Dempsey was interviewed by host Pedro Echevarria, who asked her to "make the case that the president needs this type of authority." Dempsey responded that "manufacturers in the United States, from the smallest to the largest, are competing in a global economy, and that global economy right now is tilted against us due to high tariffs and other barriers in the TPP countries and around the world, while the U.S. market is largely open."
She expressed the hope that new trade agreements would "supercharge" exports, but in order to do this, the administration needs Trade Promotion Authority (TPA) to strengthen the hand of U.S. negotiators. (In effect, what she is saying is that the negotiators have enhanced credibility because Congress has little power to affect the outcome since it can only vote up or down on the agreement.)
Echevarria challenged Dempsey to defend that lack of flexibility in the Congressional role in TPA agreements, and she acknowledged this is "exactly right" but defended the process as the way these negotiations have been conducted during the past 40 years. Dempsey urged viewers to think of the task of negotiating a 1,000-page agreement with 11 other countries, which entails compromises, and it is impractical for legislators to be able to single out particular provisions in the package for nullification, which would "unravel the entire agreement."

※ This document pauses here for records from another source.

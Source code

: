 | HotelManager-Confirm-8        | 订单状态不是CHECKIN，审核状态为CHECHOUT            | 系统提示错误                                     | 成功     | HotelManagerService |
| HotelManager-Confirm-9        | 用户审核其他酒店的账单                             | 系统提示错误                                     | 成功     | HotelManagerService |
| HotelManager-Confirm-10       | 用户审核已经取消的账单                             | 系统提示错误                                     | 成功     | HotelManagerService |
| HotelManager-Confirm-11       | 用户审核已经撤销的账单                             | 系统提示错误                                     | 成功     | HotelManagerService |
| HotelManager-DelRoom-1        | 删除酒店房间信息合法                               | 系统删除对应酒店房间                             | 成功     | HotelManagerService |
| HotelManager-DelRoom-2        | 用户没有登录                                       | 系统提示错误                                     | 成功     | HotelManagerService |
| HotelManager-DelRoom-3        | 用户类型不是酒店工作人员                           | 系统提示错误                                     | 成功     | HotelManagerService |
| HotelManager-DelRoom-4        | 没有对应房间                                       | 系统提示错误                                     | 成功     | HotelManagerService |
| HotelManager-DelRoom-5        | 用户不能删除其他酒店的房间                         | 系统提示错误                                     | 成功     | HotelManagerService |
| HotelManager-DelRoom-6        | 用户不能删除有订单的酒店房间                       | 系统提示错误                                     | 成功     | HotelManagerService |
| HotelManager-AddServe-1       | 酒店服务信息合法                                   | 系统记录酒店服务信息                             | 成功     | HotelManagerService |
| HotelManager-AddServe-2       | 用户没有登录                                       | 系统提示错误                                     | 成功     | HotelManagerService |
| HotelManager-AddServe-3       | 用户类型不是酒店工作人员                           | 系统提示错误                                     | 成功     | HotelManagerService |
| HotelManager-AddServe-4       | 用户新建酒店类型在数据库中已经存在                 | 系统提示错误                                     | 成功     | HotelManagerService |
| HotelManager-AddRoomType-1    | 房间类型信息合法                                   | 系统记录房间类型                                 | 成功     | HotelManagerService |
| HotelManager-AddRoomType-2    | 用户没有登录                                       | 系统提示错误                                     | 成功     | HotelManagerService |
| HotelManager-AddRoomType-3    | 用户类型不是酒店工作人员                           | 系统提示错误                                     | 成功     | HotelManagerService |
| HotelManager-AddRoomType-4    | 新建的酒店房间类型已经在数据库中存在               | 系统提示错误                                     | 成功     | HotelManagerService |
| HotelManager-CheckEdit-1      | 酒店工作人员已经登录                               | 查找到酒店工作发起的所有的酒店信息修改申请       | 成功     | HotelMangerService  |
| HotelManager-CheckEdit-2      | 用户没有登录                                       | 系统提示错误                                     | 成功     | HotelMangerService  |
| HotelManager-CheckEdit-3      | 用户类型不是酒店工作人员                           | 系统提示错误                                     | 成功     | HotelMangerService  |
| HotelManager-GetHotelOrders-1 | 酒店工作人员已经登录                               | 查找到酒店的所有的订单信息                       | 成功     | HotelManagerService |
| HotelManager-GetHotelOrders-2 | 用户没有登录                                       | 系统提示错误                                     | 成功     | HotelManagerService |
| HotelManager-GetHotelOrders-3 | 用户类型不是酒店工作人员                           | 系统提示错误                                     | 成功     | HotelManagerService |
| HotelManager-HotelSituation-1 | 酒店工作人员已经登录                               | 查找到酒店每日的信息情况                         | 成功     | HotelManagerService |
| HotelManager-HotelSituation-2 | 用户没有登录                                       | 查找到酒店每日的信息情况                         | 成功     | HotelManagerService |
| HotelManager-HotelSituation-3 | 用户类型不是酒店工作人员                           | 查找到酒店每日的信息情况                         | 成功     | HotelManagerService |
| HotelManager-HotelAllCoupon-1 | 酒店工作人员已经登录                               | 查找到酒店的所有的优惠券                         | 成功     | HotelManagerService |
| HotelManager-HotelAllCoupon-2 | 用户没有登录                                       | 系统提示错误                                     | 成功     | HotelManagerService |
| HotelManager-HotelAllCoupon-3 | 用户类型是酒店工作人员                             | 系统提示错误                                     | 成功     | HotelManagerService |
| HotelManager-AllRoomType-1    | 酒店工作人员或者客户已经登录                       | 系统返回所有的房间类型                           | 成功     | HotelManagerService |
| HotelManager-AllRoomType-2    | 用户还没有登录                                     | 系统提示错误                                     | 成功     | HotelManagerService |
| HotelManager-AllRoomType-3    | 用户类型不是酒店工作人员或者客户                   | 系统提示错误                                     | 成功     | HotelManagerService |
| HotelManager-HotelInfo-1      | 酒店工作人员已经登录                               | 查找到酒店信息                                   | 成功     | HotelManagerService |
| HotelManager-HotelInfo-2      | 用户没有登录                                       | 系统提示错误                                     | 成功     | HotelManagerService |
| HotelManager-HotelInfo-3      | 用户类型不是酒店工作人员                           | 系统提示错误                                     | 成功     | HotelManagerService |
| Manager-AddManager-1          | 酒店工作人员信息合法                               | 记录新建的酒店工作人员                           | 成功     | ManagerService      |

Echevarria then played a clip of remarks by Wallach on whether agreements such as the TPP, facilitated by TPA, lead to the outsourcing of jobs to low-wage countries rather than promote job creation for American workers. Wallach decried arrangements that put U.S. workers in direct competition with workers from countries like Vietnam, a TPP partner where workers make less than 60 cents per hour. She spoke of a "catch," which means that the president's claim to be opening markets is exaggerated, because the U.S. already has free-trade agreements with more than half of the countries in the TPP negotiations.
Wallach went on to charge that the "big prize" in the talks is Japan, which competes unfairly by manipulating its currency thereby conferring a "hidden subsidy" on its exports to discourage imports from the U.S. Wallach pointed to 60 Senators and 230 Congressmen, a bipartisan coalition, having written the president in 2013 calling for the agreement to include measures to prevent currency manipulation, but the president refused to press this issue.
Dempsey replied that there is "no evidence" to support Wallach's view, and she pointed to trade and investment relationships with Europe to refute it. (The synthesis of this argument is that trade agreements create winners and losers, which is why they are bound to be controversial.)